Malu sebagai Senjata

Print Friendly, PDF & Email

BOCORAN  kabel diplomatik yang dipublikasi Wikileaks tentang penyalahgunaan kekuasaan oleh SBY dan beberapa orang di lingkaran terdekatnya, pada dasarnya bukanlah sesuatu yang mengejutkan. Apa yang dikemukakan dalam publikasi tersebut, sebenarnya sudah menjadi rahasia umum di Indonesia.

Seperti yang kita ketahui, perilaku korup kalangan elite di negara ini telah menjadi hal yang wajar. Apa yang mengejutkan dari pengungkapan Wikileaks, karena laporan itu ternyata dipandang bukan sesuatu yang mengejutkan!  Bukankah, dalam hal ini kita mendapatkan sebuah pelajaran yang patut dipelajari? Apa yang mengganggu kita semua adalah  pada tingkat penampakkan kita tak dapat lagi menganggap bahwa kita tidak tahu apa yang tiap orang tahu.  Slavoj Zizek (2010) menyebut kondisi ini sebagai paradoks ruang publik; walau tiap orang tahu akan suatu fakta yang tidak menyenangkan, mengatakannya secara terbuka hanya akan mengubah segalanya. Disinilah letak traumatik dari paradoks ruang publik, ketika pengungkapan kebenaran akan berdampak buruk bagi “kenyamanan” hidup yang telah kita rasakan, maka sikap untuk “menganggap orang lain tahu bahwa mereka tidak tahu walau mereka tahu” adalah sesuatu yang harus dipertahankan.

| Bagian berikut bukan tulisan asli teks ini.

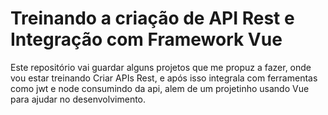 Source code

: # Treinando a criação de API Rest e Integração com Framework Vue

Este repositório vai guardar alguns projetos que me propuz a fazer, onde vou estar treinando Criar APIs Rest, e após isso integrala com ferramentas como jwt e node consumindo da api, alem de um projetinho usando Vue para ajudar no desenvolvimento.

Artikulasi yang tepat dalam memotret pengalaman ini dapat dilihat pada salah satu film Batman yang berjudul The Dark Knight (2008), besutan sutradara Christopher Nolan. Di film ini, Harvey Dent, seorang pengacara distrik Kota Gotham yang populer kemudian berubah menjadi penjahat (yang kelak dikenal sebagai Two Face), karena melakukan kejahatan pembunuhan, terbunuh secara tidak sengaja oleh Batman. Batman dan temannya Gordon, seorang petugas kepolisian meyadari bahwa kepercayaan masyarakat terhadap hukum akan luntur jika pembunuhan oleh Dent diumumkan ke publik. Jadi yang harus dilakukan adalah  mempertahankan citra Dent dengan mengatakan bahwa Batman-lah yang melakukan pembunuhan yang sesungguhnya dilakukan Dent. Pesan yang ingin disampaikan, kebohongan penting untuk dilakukan dalam mempertahankan kepercayaan publik: hanya kebohongan yang dapat menyelamatkan kita. Inilah kondisi yang alami kita sekarang, kondisi yang mesti diubah secepatnya.

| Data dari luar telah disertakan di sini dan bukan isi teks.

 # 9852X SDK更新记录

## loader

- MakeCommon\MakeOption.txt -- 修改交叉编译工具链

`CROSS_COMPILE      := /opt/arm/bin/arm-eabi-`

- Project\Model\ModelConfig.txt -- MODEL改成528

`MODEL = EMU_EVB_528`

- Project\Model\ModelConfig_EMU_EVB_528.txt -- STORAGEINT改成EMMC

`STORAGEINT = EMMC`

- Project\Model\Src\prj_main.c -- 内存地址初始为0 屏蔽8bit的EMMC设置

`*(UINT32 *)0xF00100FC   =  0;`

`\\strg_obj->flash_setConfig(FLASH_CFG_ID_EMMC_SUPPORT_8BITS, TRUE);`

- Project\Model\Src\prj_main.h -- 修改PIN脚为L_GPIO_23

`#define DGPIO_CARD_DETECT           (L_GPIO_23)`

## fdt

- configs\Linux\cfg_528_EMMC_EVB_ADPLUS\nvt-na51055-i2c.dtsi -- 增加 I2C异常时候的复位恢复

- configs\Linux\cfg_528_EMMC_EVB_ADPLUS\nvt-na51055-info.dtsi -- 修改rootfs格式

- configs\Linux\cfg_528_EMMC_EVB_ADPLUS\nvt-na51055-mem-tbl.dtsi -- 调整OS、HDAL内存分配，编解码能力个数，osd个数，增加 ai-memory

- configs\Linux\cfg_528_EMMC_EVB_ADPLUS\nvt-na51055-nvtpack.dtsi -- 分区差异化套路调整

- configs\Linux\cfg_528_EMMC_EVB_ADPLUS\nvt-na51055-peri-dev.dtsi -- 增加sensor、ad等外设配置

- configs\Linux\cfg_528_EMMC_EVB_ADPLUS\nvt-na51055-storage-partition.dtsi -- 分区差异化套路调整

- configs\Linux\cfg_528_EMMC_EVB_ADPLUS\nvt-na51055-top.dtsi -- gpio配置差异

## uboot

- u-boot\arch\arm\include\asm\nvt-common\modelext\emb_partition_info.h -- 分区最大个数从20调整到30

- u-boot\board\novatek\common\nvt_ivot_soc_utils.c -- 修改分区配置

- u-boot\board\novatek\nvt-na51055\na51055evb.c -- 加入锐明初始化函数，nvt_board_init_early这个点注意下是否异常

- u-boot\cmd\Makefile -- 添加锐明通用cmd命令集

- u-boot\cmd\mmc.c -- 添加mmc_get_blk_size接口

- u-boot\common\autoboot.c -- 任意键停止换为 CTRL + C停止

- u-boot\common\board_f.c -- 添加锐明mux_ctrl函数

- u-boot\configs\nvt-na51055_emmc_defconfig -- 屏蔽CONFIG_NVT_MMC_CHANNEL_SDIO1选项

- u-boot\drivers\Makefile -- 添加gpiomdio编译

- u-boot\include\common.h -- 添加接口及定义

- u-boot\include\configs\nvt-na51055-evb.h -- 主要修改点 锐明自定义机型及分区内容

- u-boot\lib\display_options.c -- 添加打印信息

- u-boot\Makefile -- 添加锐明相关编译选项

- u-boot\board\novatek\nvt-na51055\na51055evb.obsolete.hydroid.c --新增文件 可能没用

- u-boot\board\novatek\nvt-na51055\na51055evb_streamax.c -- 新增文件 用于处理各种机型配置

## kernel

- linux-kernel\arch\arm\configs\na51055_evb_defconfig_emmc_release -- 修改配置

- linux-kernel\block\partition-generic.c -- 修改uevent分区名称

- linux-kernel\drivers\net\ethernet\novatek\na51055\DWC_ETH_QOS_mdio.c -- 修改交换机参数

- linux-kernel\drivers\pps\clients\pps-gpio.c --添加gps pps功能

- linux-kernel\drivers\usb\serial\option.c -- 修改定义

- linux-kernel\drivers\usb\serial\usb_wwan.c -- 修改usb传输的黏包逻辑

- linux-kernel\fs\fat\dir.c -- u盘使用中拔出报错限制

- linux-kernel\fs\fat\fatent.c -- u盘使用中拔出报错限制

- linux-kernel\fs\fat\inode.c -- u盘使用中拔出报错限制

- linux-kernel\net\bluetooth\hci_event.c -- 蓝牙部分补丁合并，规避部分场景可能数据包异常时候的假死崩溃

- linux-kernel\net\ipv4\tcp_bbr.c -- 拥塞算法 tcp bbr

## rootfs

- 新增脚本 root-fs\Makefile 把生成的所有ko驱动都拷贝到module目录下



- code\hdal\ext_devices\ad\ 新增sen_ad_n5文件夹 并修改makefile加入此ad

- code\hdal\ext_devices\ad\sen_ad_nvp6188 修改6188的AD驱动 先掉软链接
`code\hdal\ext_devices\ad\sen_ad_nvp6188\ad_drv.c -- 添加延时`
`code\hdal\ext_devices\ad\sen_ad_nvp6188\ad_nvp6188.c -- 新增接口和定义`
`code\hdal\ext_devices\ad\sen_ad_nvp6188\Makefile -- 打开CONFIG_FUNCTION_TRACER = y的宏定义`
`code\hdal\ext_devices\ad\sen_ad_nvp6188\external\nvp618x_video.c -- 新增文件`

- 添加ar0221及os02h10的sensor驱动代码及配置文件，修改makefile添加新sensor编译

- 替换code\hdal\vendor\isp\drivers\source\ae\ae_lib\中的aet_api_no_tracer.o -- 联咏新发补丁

Media informasi sebagai ruang pertarungan ideologis

Apa yang harus kita tekankan dalam memahami perkembangan “gerak bebas informasi,” yang ditandai oleh media seperti Wikileaks adalah dia tidak dapat dibiarkan dalam dirinya sendiri. Dalam artian, perkembangan “gerak bebas informasi” selalu termaktub di dalamnya sesuatu yang ideologis. Di sinilah kontestasi ideologi menjadi imperatif untuk mendorong perkembangan “gerak bebas informasi” sebagai sebuah potensi atau sebagai bagian dari proses emansipasi secara keseluruhan.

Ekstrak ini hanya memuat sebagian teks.